Born in France in 1842 he was originally trained by his father who ran a swimming pool in Toulouse. Jules would practise on his trapeze over the swimming pool.
Léotard started performing with the Cirque Franconi in Paris as their main aerialist. He first performed in London at the Alhambra in May 1861.
At the Ashburnham Hall in Cremorne, Léotard performed on five trapezes turning somersaults between each one. He appeared again in London in 1866 and 1868 mainly in music halls and pleasure gardens where he was immensely popular.
Jules Léotard's other great legacy is the item of clothing named after him - the leotard.

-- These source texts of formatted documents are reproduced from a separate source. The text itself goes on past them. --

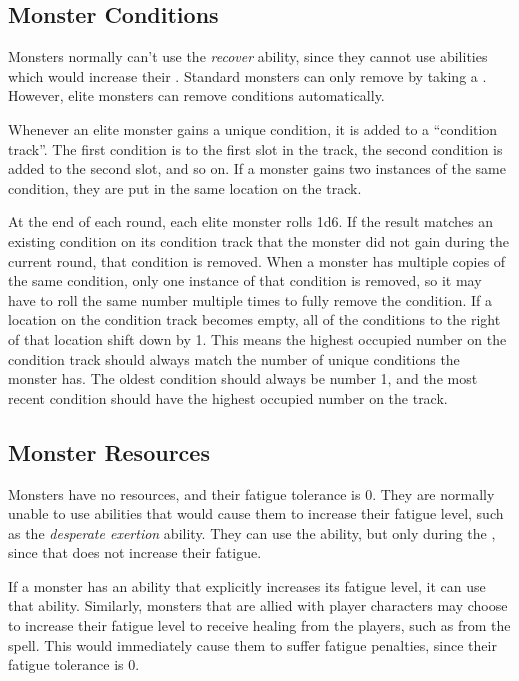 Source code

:   \subsection{Monster Conditions}\label{Monster Conditions}
    Monsters normally can't use the \textit{recover} ability, since they cannot use abilities which would increase their .
    Standard monsters can only remove  by taking a .
    However, elite monsters can remove conditions automatically.

    Whenever an elite monster gains a unique condition, it is added to a ``condition track''.
    The first condition is to the first slot in the track, the second condition is added to the second slot, and so on.
    If a monster gains two instances of the same condition, they are put in the same location on the track.

    At the end of each round, each elite monster rolls 1d6.
    If the result matches an existing condition on its condition track that the monster did not gain during the current round, that condition is removed.
    When a monster has multiple copies of the same condition, only one instance of that condition is removed, so it may have to roll the same number multiple times to fully remove the condition.
    If a location on the condition track becomes empty, all of the conditions to the right of that location shift down by 1.
    This means the highest occupied number on the condition track should always match the number of unique conditions the monster has.
    The oldest condition should always be number 1, and the most recent condition should have the highest occupied number on the track.

  \subsection{Monster Resources}
    Monsters have no resources, and their fatigue tolerance is 0.
    They are normally unable to use abilities that would cause them to increase their fatigue level, such as the \textit{desperate exertion} ability.
    They can use the  ability, but only during the , since that does not increase their fatigue.

    If a monster has an ability that explicitly increases its fatigue level, it can use that ability.
    Similarly, monsters that are allied with player characters may choose to increase their fatigue level to receive healing from the players, such as from the  spell.
    This would immediately cause them to suffer fatigue penalties, since their fatigue tolerance is 0.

The original leotard was an all-in-one knitted suit. It allowed freedom of movement, was relatively aerodynamic and there was no danger of a flapping garment becoming entangled with the ropes.
Even more importantly, it showed off his physique to its best advantage, making him a huge hit with women and inspiring George Leybourne to write the popular music hall song about the 'daring young man on the flying trapeze'.
“He’d fly through the air with the greatest of ease
A daring young man on the flying trapeze.
His movements were graceful
All girls he could please
And my love he purloined away.”
Jules Léotard died at the young age of 28 from an infectious disease (possibly smallpox).